Can you recommend a good quality manufacturer of router cutters?

Looking online, there's cheap cutters that cost peanuts, and quality cutters that cost the earth, and not a great deal in the middle ground. 

Looing at reviews, manufactures such as Whiteside, CMT and Wealden get praised... but my problem there is a combination of crazy prices or the cutters I want being out of stock.

Mid (price) range manufactures seem to be Trend, Axcaliber, Freud, etc... but the issue here is the mid price range could be quality tools at great prices, or over priced crap. 

so, can anyone recommend some good quality router cutters (that cut well and keep their edge)??

I am looking for quality rather than a bargain, i just want to avoid paying £50 or £80 for one router bit when i might be able to get a very good one for £20 - £30

Thanks cyclists


----------



## Specialeyes (18 Feb 2021)

We've been through all of the mid-range manufacturers for the large CNC machine at work, and always come back to Trend.
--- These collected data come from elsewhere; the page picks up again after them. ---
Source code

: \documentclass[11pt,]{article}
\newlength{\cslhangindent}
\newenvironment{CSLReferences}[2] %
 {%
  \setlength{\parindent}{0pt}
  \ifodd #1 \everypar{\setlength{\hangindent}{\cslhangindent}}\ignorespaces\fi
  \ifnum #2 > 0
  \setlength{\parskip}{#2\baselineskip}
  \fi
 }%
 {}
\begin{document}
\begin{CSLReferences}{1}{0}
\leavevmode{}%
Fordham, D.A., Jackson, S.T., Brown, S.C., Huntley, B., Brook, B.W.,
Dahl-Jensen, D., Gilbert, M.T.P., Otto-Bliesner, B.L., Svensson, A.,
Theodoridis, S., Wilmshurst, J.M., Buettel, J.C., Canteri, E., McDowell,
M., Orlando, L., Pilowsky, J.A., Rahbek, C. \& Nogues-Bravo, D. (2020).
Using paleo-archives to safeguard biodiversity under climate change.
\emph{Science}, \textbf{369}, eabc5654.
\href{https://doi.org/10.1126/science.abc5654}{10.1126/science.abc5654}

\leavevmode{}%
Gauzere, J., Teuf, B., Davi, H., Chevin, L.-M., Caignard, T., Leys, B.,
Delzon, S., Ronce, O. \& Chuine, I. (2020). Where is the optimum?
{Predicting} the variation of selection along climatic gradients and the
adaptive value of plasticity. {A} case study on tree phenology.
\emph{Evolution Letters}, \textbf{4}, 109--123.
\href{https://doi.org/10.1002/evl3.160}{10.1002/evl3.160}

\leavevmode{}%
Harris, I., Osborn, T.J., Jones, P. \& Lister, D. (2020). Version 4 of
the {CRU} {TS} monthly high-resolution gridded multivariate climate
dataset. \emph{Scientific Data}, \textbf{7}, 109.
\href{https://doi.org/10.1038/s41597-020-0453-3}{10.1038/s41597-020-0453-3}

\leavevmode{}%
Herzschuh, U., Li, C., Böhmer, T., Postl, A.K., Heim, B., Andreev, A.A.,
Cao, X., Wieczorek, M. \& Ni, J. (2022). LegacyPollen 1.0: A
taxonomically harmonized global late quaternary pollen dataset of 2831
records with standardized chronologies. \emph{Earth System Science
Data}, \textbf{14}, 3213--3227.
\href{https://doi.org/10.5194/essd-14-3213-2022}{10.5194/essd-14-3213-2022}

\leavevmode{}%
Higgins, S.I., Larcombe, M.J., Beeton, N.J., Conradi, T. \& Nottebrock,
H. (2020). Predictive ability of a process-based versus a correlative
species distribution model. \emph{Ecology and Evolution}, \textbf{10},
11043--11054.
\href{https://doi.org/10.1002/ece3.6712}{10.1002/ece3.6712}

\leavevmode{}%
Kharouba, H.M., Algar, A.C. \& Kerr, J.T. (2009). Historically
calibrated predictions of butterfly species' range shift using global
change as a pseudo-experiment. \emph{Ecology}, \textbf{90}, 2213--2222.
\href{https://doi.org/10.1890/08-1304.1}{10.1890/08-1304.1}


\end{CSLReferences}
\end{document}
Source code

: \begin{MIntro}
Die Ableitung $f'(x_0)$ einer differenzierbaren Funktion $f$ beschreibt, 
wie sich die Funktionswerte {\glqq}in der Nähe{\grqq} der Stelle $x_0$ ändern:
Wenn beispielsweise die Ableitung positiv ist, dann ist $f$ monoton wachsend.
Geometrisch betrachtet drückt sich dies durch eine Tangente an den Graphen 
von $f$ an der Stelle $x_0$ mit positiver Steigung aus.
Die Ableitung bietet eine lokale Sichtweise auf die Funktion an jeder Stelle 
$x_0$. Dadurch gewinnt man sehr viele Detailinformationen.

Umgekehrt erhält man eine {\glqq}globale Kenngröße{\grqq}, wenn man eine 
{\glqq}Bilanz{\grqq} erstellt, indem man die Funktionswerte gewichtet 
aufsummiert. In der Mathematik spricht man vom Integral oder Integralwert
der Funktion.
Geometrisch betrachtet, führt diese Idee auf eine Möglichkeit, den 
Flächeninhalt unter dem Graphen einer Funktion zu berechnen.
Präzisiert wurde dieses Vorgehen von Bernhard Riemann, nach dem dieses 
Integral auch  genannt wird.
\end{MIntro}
They're pretty decent and not made of cheese and as we make a lot of bespoke stuff rather than volume products they tend to last a long time.


----------



## MontyVeda (18 Feb 2021)

Thank you @Specialeyes... that's just the sort of insider information i was after.

The specific cutter I need (the Trend version) seems to be out of stock everywhere, as do many decent brands of the same profiler 

...but I'll keep looking.

[edit] found one... £38 inc P&P ...probably more than all my other router bits combined, but i do tend to buy cheap sh!t. This project needs something special, if only so I can't blame my tools when I feck it up.


----------



## TissoT (18 Feb 2021)

Being in the joinery industry for 35yrs + 

Trend is the only cutters I would buy and trust to cut once and with accuracy.


----------



## the snail (18 Feb 2021)

Wealden are good quality vs. price ime. I've bought some Trend cutters online at a good price. Keep the cutters clean, you can get them resharpened, or do it yourself.


----------



## MontyVeda (18 Feb 2021)

the snail said:


> Wealden are good quality vs. price ime. I've bought some Trend cutters online at a good price. Keep the cutters clean, you can get them resharpened, or do it yourself.


That was another question... any advice on DIY sharpening?


----------



## MontyVeda (20 Feb 2021)

MontyVeda said:


> Thank you @Specialeyes... that's just the sort of insider information i was after.
> *The specific cutter I need (the Trend version) seems to be out of stock everywhere*, as do many decent brands of the same profiler
> ...but I'll keep looking.
> [edit] *found one*... £38 inc P&P ...probably more than all my other router bits combined, but i do tend to buy cheap sh!t. This project needs something special, if only so I can't blame my tools when I feck it up.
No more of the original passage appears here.